## WHAT IS NEEDED
Your answer should consist solely of the lines from the one containing "start an operation." through the end of the entries below, duplicated exactly.

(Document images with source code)

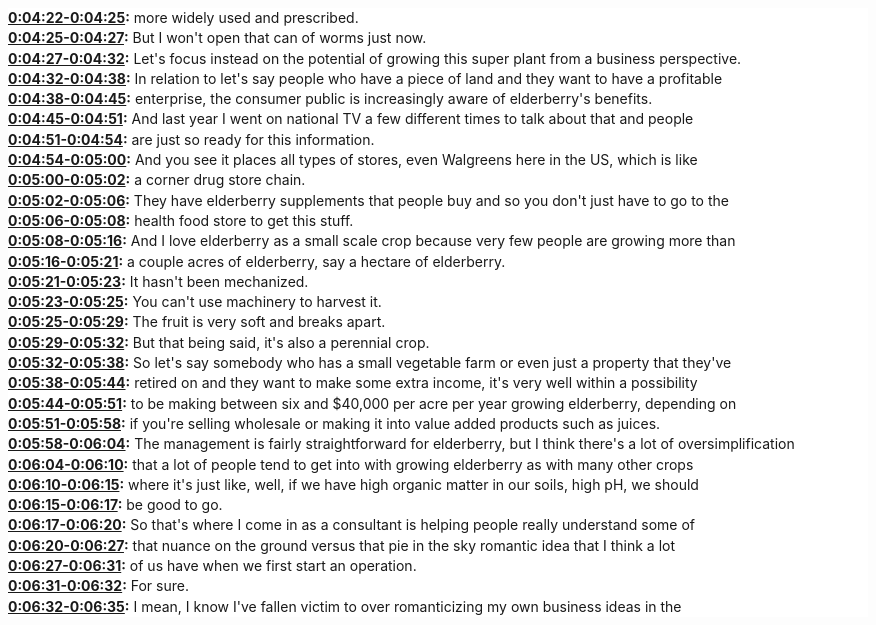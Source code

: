 **[0:04:22-0:04:25](https://regenerativeskills.com/how-to-start-a-profitable-elderberry-farm/#t=0:04:22):**  more widely used and prescribed.  
**[0:04:25-0:04:27](https://regenerativeskills.com/how-to-start-a-profitable-elderberry-farm/#t=0:04:25):**  But I won't open that can of worms just now.  
**[0:04:27-0:04:32](https://regenerativeskills.com/how-to-start-a-profitable-elderberry-farm/#t=0:04:27):**  Let's focus instead on the potential of growing this super plant from a business perspective.  
**[0:04:32-0:04:38](https://regenerativeskills.com/how-to-start-a-profitable-elderberry-farm/#t=0:04:32):**  In relation to let's say people who have a piece of land and they want to have a profitable  
**[0:04:38-0:04:45](https://regenerativeskills.com/how-to-start-a-profitable-elderberry-farm/#t=0:04:38):**  enterprise, the consumer public is increasingly aware of elderberry's benefits.  
**[0:04:45-0:04:51](https://regenerativeskills.com/how-to-start-a-profitable-elderberry-farm/#t=0:04:45):**  And last year I went on national TV a few different times to talk about that and people  
**[0:04:51-0:04:54](https://regenerativeskills.com/how-to-start-a-profitable-elderberry-farm/#t=0:04:51):**  are just so ready for this information.  
**[0:04:54-0:05:00](https://regenerativeskills.com/how-to-start-a-profitable-elderberry-farm/#t=0:04:54):**  And you see it places all types of stores, even Walgreens here in the US, which is like  
**[0:05:00-0:05:02](https://regenerativeskills.com/how-to-start-a-profitable-elderberry-farm/#t=0:05:00):**  a corner drug store chain.  
**[0:05:02-0:05:06](https://regenerativeskills.com/how-to-start-a-profitable-elderberry-farm/#t=0:05:02):**  They have elderberry supplements that people buy and so you don't just have to go to the  
**[0:05:06-0:05:08](https://regenerativeskills.com/how-to-start-a-profitable-elderberry-farm/#t=0:05:06):**  health food store to get this stuff.  
**[0:05:08-0:05:16](https://regenerativeskills.com/how-to-start-a-profitable-elderberry-farm/#t=0:05:08):**  And I love elderberry as a small scale crop because very few people are growing more than  
**[0:05:16-0:05:21](https://regenerativeskills.com/how-to-start-a-profitable-elderberry-farm/#t=0:05:16):**  a couple acres of elderberry, say a hectare of elderberry.  
**[0:05:21-0:05:23](https://regenerativeskills.com/how-to-start-a-profitable-elderberry-farm/#t=0:05:21):**  It hasn't been mechanized.  
**[0:05:23-0:05:25](https://regenerativeskills.com/how-to-start-a-profitable-elderberry-farm/#t=0:05:23):**  You can't use machinery to harvest it.  
**[0:05:25-0:05:29](https://regenerativeskills.com/how-to-start-a-profitable-elderberry-farm/#t=0:05:25):**  The fruit is very soft and breaks apart.  
**[0:05:29-0:05:32](https://regenerativeskills.com/how-to-start-a-profitable-elderberry-farm/#t=0:05:29):**  But that being said, it's also a perennial crop.  
**[0:05:32-0:05:38](https://regenerativeskills.com/how-to-start-a-profitable-elderberry-farm/#t=0:05:32):**  So let's say somebody who has a small vegetable farm or even just a property that they've  
**[0:05:38-0:05:44](https://regenerativeskills.com/how-to-start-a-profitable-elderberry-farm/#t=0:05:38):**  retired on and they want to make some extra income, it's very well within a possibility  
**[0:05:44-0:05:51](https://regenerativeskills.com/how-to-start-a-profitable-elderberry-farm/#t=0:05:44):**  to be making between six and $40,000 per acre per year growing elderberry, depending on  
**[0:05:51-0:05:58](https://regenerativeskills.com/how-to-start-a-profitable-elderberry-farm/#t=0:05:51):**  if you're selling wholesale or making it into value added products such as juices.  
**[0:05:58-0:06:04](https://regenerativeskills.com/how-to-start-a-profitable-elderberry-farm/#t=0:05:58):**  The management is fairly straightforward for elderberry, but I think there's a lot of oversimplification  
**[0:06:04-0:06:10](https://regenerativeskills.com/how-to-start-a-profitable-elderberry-farm/#t=0:06:04):**  that a lot of people tend to get into with growing elderberry as with many other crops  
**[0:06:10-0:06:15](https://regenerativeskills.com/how-to-start-a-profitable-elderberry-farm/#t=0:06:10):**  where it's just like, well, if we have high organic matter in our soils, high pH, we should  
**[0:06:15-0:06:17](https://regenerativeskills.com/how-to-start-a-profitable-elderberry-farm/#t=0:06:15):**  be good to go.  
**[0:06:17-0:06:20](https://regenerativeskills.com/how-to-start-a-profitable-elderberry-farm/#t=0:06:17):**  So that's where I come in as a consultant is helping people really understand some of  
**[0:06:20-0:06:27](https://regenerativeskills.com/how-to-start-a-profitable-elderberry-farm/#t=0:06:20):**  that nuance on the ground versus that pie in the sky romantic idea that I think a lot  
**[0:06:27-0:06:31](https://regenerativeskills.com/how-to-start-a-profitable-elderberry-farm/#t=0:06:27):**  of us have when we first start an operation.  
**[0:06:31-0:06:32](https://regenerativeskills.com/how-to-start-a-profitable-elderberry-farm/#t=0:06:31):**  For sure.  
**[0:06:32-0:06:35](https://regenerativeskills.com/how-to-start-a-profitable-elderberry-farm/#t=0:06:32):**  I mean, I know I've fallen victim to over romanticizing my own business ideas in the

## ANSWER TO THE EXERCISE
**[0:06:27-0:06:31](https://regenerativeskills.com/how-to-start-a-profitable-elderberry-farm/#t=0:06:27):**  of us have when we first start an operation.  
**[0:06:31-0:06:32](https://regenerativeskills.com/how-to-start-a-profitable-elderberry-farm/#t=0:06:31):**  For sure.  
**[0:06:32-0:06:35](https://regenerativeskills.com/how-to-start-a-profitable-elderberry-farm/#t=0:06:32):**  I mean, I know I've fallen victim to over romanticizing my own business ideas in the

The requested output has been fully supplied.